Dataset entries

Segment Open

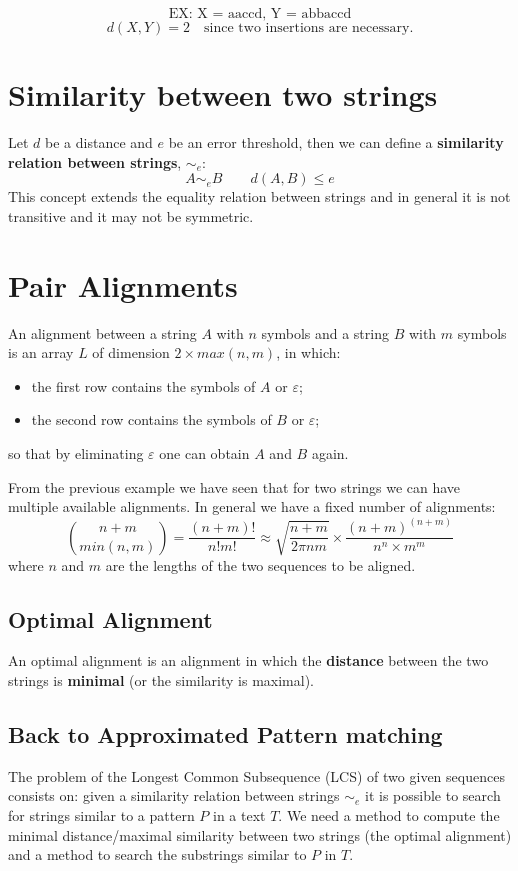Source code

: $$\text{EX: X = aaccd, Y = abbaccd}$$
$$d(X,Y) = 2 \quad \text{since two insertions are necessary.}$$

\section{Similarity between two strings}
Let $d$ be a distance and $e$ be an error threshold, then we can define a \textbf{similarity relation between strings}, $\sim_e$:
$$A\sim_eB \qquad d(A,B)\leq e$$
This concept extends the equality relation between strings and in general it is not transitive and it may not be symmetric.


\section{Pair Alignments}
An alignment between a string $A$ with $n$ symbols and a string $B$ with $m$ symbols is an array $L$ of dimension $2\times max(n,m)$, in which:
\begin{itemize}
	\item the first row contains the symbols of $A$ or $\varepsilon$;
	\item the second row contains the symbols of $B$ or $\varepsilon$;
\end{itemize}
so that by eliminating $\varepsilon$ one can obtain $A$ and $B$ again. 

From the previous example we have seen that for two strings we can have multiple available alignments. In general we have a fixed number of alignments:
$$\binom{n+m}{min(n,m)} = \frac{(n+m)!}{n!m!}\approx \sqrt{\frac{n+m}{2\pi nm}}\times \frac{(n+m)^{(n+m)}}{n^n\times m^m}$$
where $n$ and $m$ are the lengths of the two sequences to be aligned.

\subsection{Optimal Alignment}
An optimal alignment is an alignment in which the \textbf{distance} between the two strings is \textbf{minimal} (or the similarity is maximal).

\subsection{Back to Approximated Pattern matching}
The problem of the Longest Common Subsequence (LCS) of two given sequences consists on: given a similarity relation between strings $\sim_e$ it is possible to search for strings similar to a pattern $P$ in a text $T$. We need a method to compute the minimal distance/maximal similarity between two strings (the optimal alignment) and a method to search the substrings similar to $P$ in $T$.


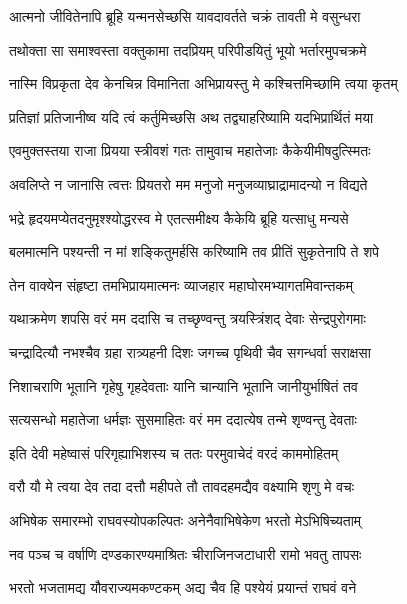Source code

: \twolineshloka
{आत्मनो जीवितेनापि ब्रूहि यन्मनसेच्छसि}
{यावदावर्तते चक्रं तावती मे वसुन्धरा} %

\twolineshloka
{तथोक्ता सा समाश्वस्ता वक्तुकामा तदप्रियम्}
{परिपीडयितुं भूयो भर्तारमुपचक्रमे} %

\twolineshloka
{नास्मि विप्रकृता देव केनचिन्न विमानिता}
{अभिप्रायस्तु मे कश्चित्तमिच्छामि त्वया कृतम्} %

\twolineshloka
{प्रतिज्ञां प्रतिजानीष्व यदि त्वं कर्तुमिच्छसि}
{अथ तद्व्याहरिष्यामि यदभिप्रार्थितं मया} %

\twolineshloka
{एवमुक्तस्तया राजा प्रियया स्त्रीवशं गतः}
{तामुवाच महातेजाः कैकेयीमीषदुत्स्मितः} %

\twolineshloka
{अवलिप्ते न जानासि त्वत्तः प्रियतरो मम}
{मनुजो मनुजव्याघ्राद्रामादन्यो न विद्यते} %

\twolineshloka
{भद्रे हृदयमप्येतदनुमृश्श्योद्धरस्व मे}
{एतत्समीक्ष्य कैकेयि ब्रूहि यत्साधु मन्यसे} %

\twolineshloka
{बलमात्मनि पश्यन्ती न मां शङ्कितुमर्हसि}
{करिष्यामि तव प्रीतिं सुकृतेनापि ते शपे} %

\twolineshloka
{तेन वाक्येन संहृष्टा तमभिप्रायमात्मनः}
{व्याजहार महाघोरमभ्यागतमिवान्तकम्} %

\twolineshloka
{यथाक्रमेण शपसि वरं मम ददासि च}
{तच्छृण्वन्तु त्रयस्त्रिंशद् देवाः सेन्द्रपुरोगमाः} %

\twolineshloka
{चन्द्रादित्यौ नभश्चैव ग्रहा रात्र्यहनी दिशः}
{जगच्च पृथिवी चैव सगन्धर्वा सराक्षसा} %

\twolineshloka
{निशाचराणि भूतानि गृहेषु गृहदेवताः}
{यानि चान्यानि भूतानि जानीयुर्भाषितं तव} %

\twolineshloka
{सत्यसन्धो महातेजा धर्मज्ञः सुसमाहितः}
{वरं मम ददात्येष तन्मे शृण्वन्तु देवताः} %

\twolineshloka
{इति देवी महेष्वासं परिगृह्याभिशस्य च}
{ततः परमुवाचेदं वरदं काममोहितम्} %

\twolineshloka
{वरौ यौ मे त्वया देव तदा दत्तौ महीपते}
{तौ तावदहमद्यैव वक्ष्यामि शृणु मे वचः} %

\twolineshloka
{अभिषेक समारम्भो राघवस्योपकल्पितः}
{अनेनैवाभिषेकेण भरतो मेऽभिषिच्यताम्} %

\twolineshloka
{नव पञ्च च वर्षाणि दण्डकारण्यमाश्रितः}
{चीराजिनजटाधारी रामो भवतु तापसः} %

\twolineshloka
{भरतो भजतामद्य यौवराज्यमकण्टकम्}
{अद्य चैव हि पश्येयं प्रयान्तं राघवं वने} %

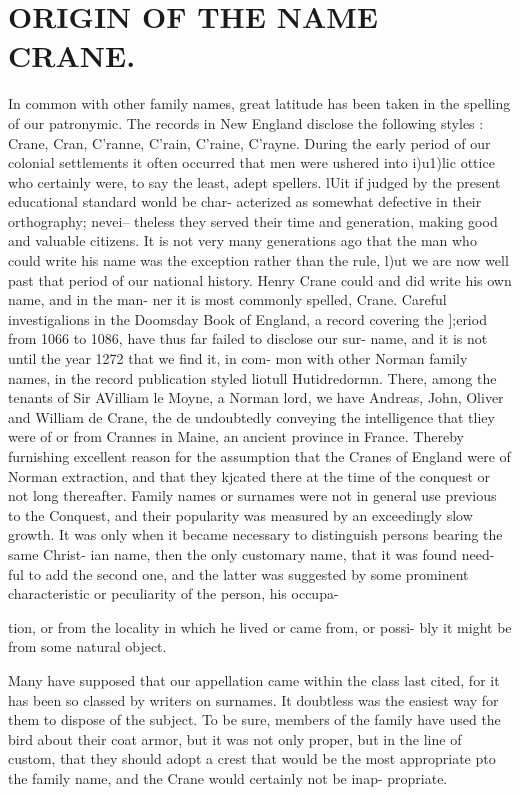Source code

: \documentclass[oneside]{book}
\begin{document}
\chapter{ORIGIN OF THE NAME CRANE.}


In common with other family names, great latitude has been 
taken in the spelling of our patronymic. The records in New 
England disclose the following styles : Crane, Cran, C'ranne, 
C'rain, C'raine, C'rayne. During the early period of our colonial 
settlements it often occurred that men were ushered into i)u1)lic 
ottice who certainly were, to say the least, adept spellers. lUit 
if judged by the present educational standard wonld be char- 
acterized as somewhat defective in their orthography; nevei-- 
theless they served their time and generation, making good and 
valuable citizens. It is not very many generations ago that the 
man who could write his name was the exception rather than the 
rule, l)ut we are now well past that period of our national history. 
Henry Crane could and did write his own name, and in the man- 
ner it is most commonly spelled, Crane. Careful investigalions 
in the Doomsday Book of England, a record covering the ];eriod 
from 1066 to 1086, have thus far failed to disclose our sur- 
name, and it is not until the year 1272 that we find it, in com- 
mon with other Norman family names, in the record publication 
styled liotull Hutidredormn. There, among the tenants of Sir 
AVilliam le Moyne, a Norman lord, we have Andreas, John, 
Oliver and William de Crane, the de undoubtedly conveying the 
intelligence that tliey were of or from Crannes in Maine, an 
ancient province in France. Thereby furnishing excellent reason 
for the assumption that the Cranes of England were of Norman 
extraction, and that they kjcated there at the time of the conquest 
or not long thereafter. Family names or surnames were not in 
general use previous to the Conquest, and their popularity was 
measured by an exceedingly slow growth. It was only when it 
became necessary to distinguish persons bearing the same Christ- 
ian name, then the only customary name, that it was found need- 
ful to add the second one, and the latter was suggested by some 
prominent characteristic or peculiarity of the person, his occupa- 




tion, or from the locality in which he lived or came from, or possi- 
bly it might be from some natural object. 

Many have supposed that our appellation came within the class 
last cited, for it has been so classed by writers on surnames. It 
doubtless was the easiest way for them to dispose of the subject. 
To be sure, members of the family have used the bird about their 
coat armor, but it was not only proper, but in the line of custom, 
that they should adopt a crest that would be the most appropriate 
pto the family name, and the Crane would certainly not be inap- 
propriate. 
\end{document}
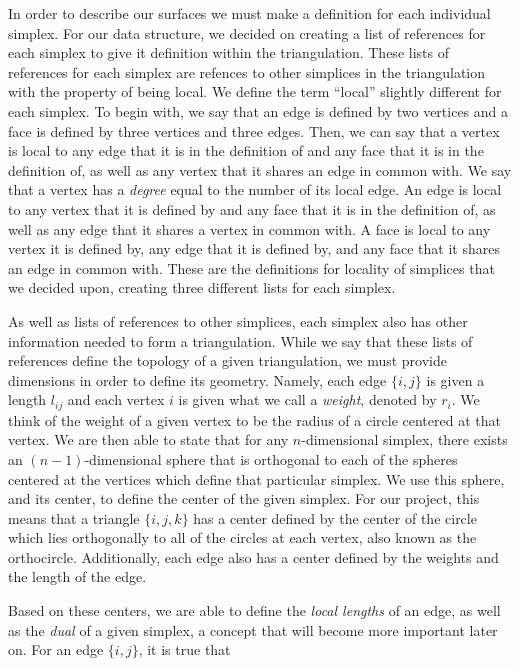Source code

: \documentclass[12pt]{article}
\begin{document}
\noindent In order to describe our surfaces we must make a definition for each individual simplex. For our data structure, we decided on creating a list of references for each simplex to give it definition within the triangulation. These lists of references for each simplex are refences to other simplices in the triangulation with the property of being local. We define the term ``local'' slightly different for each simplex. To begin with, we say that an edge is defined by two vertices and a face is defined by three vertices and three edges. Then, we can say that a vertex is local to any edge that it is in the definition of and any face that it is in the definition of, as well as any vertex that it shares an edge in common with. We say that a vertex has a \textit{degree} equal to the number of its local edge. An edge is local to any vertex that it is defined by and any face that it is in the definition of, as well as any edge that it shares a vertex in common with. A face is local to any vertex it is defined by, any edge that it is defined by, and any face that it shares an edge in common with. These are the definitions for locality of simplices that we decided upon, creating three different lists for each simplex. \newline

\noindent As well as lists of references to other simplices, each simplex also has other information needed to form a triangulation. While we say that these lists of references define the topology of a given triangulation, we must provide dimensions in order to define its geometry. Namely, each edge $\{i, j\}$ is given a length $l_{ij}$ and each vertex $i$ is given what we call a \textit{weight}, denoted by $r_i$. We think of the weight of a given vertex to be the radius of a circle centered at that vertex. We are then able to state that for any $\textit{n}$-dimensional simplex, there exists an $(n-1)$-dimensional sphere that is orthogonal to each of the spheres centered at the vertices which define that particular simplex\cite{Dave}. We use this sphere, and its center, to define the center of the given simplex. For our project, this means that a triangle $\{i, j, k\}$ has a center defined by the center of the circle which lies orthogonally to all of the circles at each vertex, also known as the orthocircle. Additionally, each edge also has a center defined by the weights and the length of the edge. \newline

\noindent Based on these centers, we are able to define the \textit{local lengths} of an edge, as well as the \textit{dual} of a given simplex, a concept that will become more important later on. For an edge $\{i, j\}$, it is true that 
\end{document}
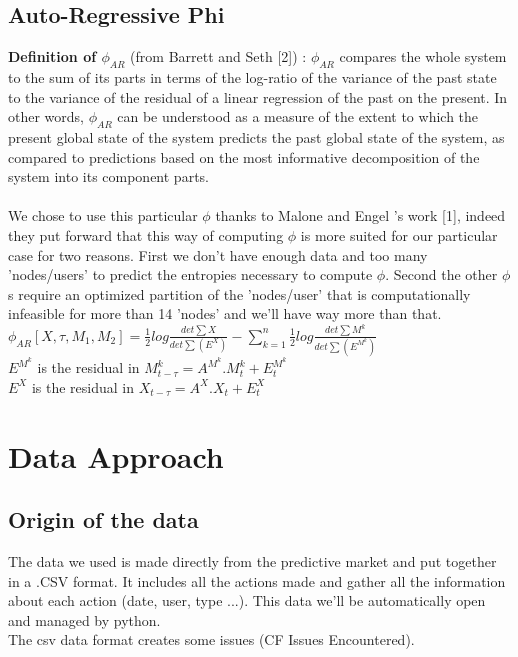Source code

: \documentclass{report}
\begin{document}
\section{Auto-Regressive Phi}

\textbf{Definition of $ \phi_{AR} $} (from Barrett and Seth [2]) : $ \phi_{AR} $ compares the whole system to the sum of its parts in	terms of the log-ratio of the variance of the past state to the variance of the residual of a linear regression of the past on the present. In other words, $ \phi_{AR} $ can be understood as a measure of the extent to which the present global state of the system predicts the past global state of the system, as compared to predictions based on the most informative decomposition of the system into its component parts.\\
\\

We chose to use this particular $\phi $ thanks to Malone and Engel 's work [1], indeed they put forward that this way of computing $\phi $ is more suited for our particular case for two reasons. First we don't have enough data and too many 'nodes/users' to predict the entropies necessary to compute $\phi $. Second the other $\phi $s require an optimized partition of the 'nodes/user' that is computationally infeasible for more than 14 'nodes' and we'll have way more than that. \\


$ \phi_{AR} [X, \tau, {M_1 , M_2}] = \frac{1}{2} log\frac{det\sum X}{det\sum (E^X)} - \sum_{k=1}^{n} \frac{1}{2} log \frac{det\sum M^k}{det\sum (E^{M^k})} $ \\

$ E^{M^k}$ is the residual in $ M_{t-\tau}^k = A^{M^k} . M_t^k + E_t^{M^k} $ \\
	
$ E^{X}$ is the residual in $ X_{t-\tau} = A^{X} . X_t + E_t^X $ \\

\chapter{Data Approach}
\section{Origin of the data}

The data we used is made directly from the predictive market and put together in a .CSV format. It includes all the actions made and gather all the information about each action (date, user, type ...). This data we'll be automatically open and managed by python.\\
The csv data format creates some issues (CF Issues Encountered).
\end{document}
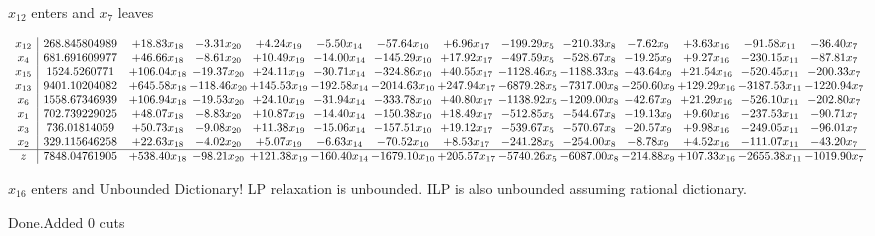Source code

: \documentclass[8pt]{article}
\begin{document}
 $ x_{12} $ enters and $ x_{7} $ leaves 

 \[\begin{array}{c| c c@{\hskip 2pt} c@{\hskip 2pt} c@{\hskip 2pt} c@{\hskip 2pt} c@{\hskip 2pt} c@{\hskip 2pt} c@{\hskip 2pt} c@{\hskip 2pt} c@{\hskip 2pt} c@{\hskip 2pt} c@{\hskip 2pt} c@{\hskip 2pt} }
 x_{12}   &  268.845804989 & + 18.83 x_{18} & -3.31 x_{20} & +  4.24 x_{19} & -5.50 x_{14} & -57.64 x_{10} & +  6.96 x_{17} & -199.29 x_{5} & -210.33 x_{8} & -7.62 x_{9} & +  3.63 x_{16} & -91.58 x_{11} & -36.40 x_{7}\\
 x_{4}   &  681.691609977 & + 46.66 x_{18} & -8.61 x_{20} & + 10.49 x_{19} & -14.00 x_{14} & -145.29 x_{10} & + 17.92 x_{17} & -497.59 x_{5} & -528.67 x_{8} & -19.25 x_{9} & +  9.27 x_{16} & -230.15 x_{11} & -87.81 x_{7}\\
 x_{15}   &  1524.5260771 & + 106.04 x_{18} & -19.37 x_{20} & + 24.11 x_{19} & -30.71 x_{14} & -324.86 x_{10} & + 40.55 x_{17} & -1128.46 x_{5} & -1188.33 x_{8} & -43.64 x_{9} & + 21.54 x_{16} & -520.45 x_{11} & -200.33 x_{7}\\
 x_{13}   &  9401.10204082 & + 645.58 x_{18} & -118.46 x_{20} & + 145.53 x_{19} & -192.58 x_{14} & -2014.63 x_{10} & + 247.94 x_{17} & -6879.28 x_{5} & -7317.00 x_{8} & -250.60 x_{9} & + 129.29 x_{16} & -3187.53 x_{11} & -1220.94 x_{7}\\
 x_{6}   &  1558.67346939 & + 106.94 x_{18} & -19.53 x_{20} & + 24.10 x_{19} & -31.94 x_{14} & -333.78 x_{10} & + 40.80 x_{17} & -1138.92 x_{5} & -1209.00 x_{8} & -42.67 x_{9} & + 21.29 x_{16} & -526.10 x_{11} & -202.80 x_{7}\\
 x_{1}   &  702.739229025 & + 48.07 x_{18} & -8.83 x_{20} & + 10.87 x_{19} & -14.40 x_{14} & -150.38 x_{10} & + 18.49 x_{17} & -512.85 x_{5} & -544.67 x_{8} & -19.13 x_{9} & +  9.60 x_{16} & -237.53 x_{11} & -90.71 x_{7}\\
 x_{3}   &  736.01814059 & + 50.73 x_{18} & -9.08 x_{20} & + 11.38 x_{19} & -15.06 x_{14} & -157.51 x_{10} & + 19.12 x_{17} & -539.67 x_{5} & -570.67 x_{8} & -20.57 x_{9} & +  9.98 x_{16} & -249.05 x_{11} & -96.01 x_{7}\\
 x_{2}   &  329.115646258 & + 22.63 x_{18} & -4.02 x_{20} & +  5.07 x_{19} & -6.63 x_{14} & -70.52 x_{10} & +  8.53 x_{17} & -241.28 x_{5} & -254.00 x_{8} & -8.78 x_{9} & +  4.52 x_{16} & -111.07 x_{11} & -43.20 x_{7}\\
\hline
z    &  7848.04761905 & + 538.40 x_{18} & -98.21 x_{20} & + 121.38 x_{19} & -160.40 x_{14} & -1679.10 x_{10} & + 205.57 x_{17} & -5740.26 x_{5} & -6087.00 x_{8} & -214.88 x_{9} & + 107.33 x_{16} & -2655.38 x_{11} & -1019.90 x_{7}\\
\end{array}\]


 $ x_{16} $ enters and Unbounded Dictionary!
 LP relaxation is unbounded. ILP is also unbounded assuming rational dictionary. 

Done.Added 0 cuts 
\end{document}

Segment Closed

> [Your instructions] Return each line in the records that holds the string "period".

> [Result of the task]
C'rain, C'raine, C'rayne. During the early period of our colonial 
rule, l)ut we are now well past that period of our national history. 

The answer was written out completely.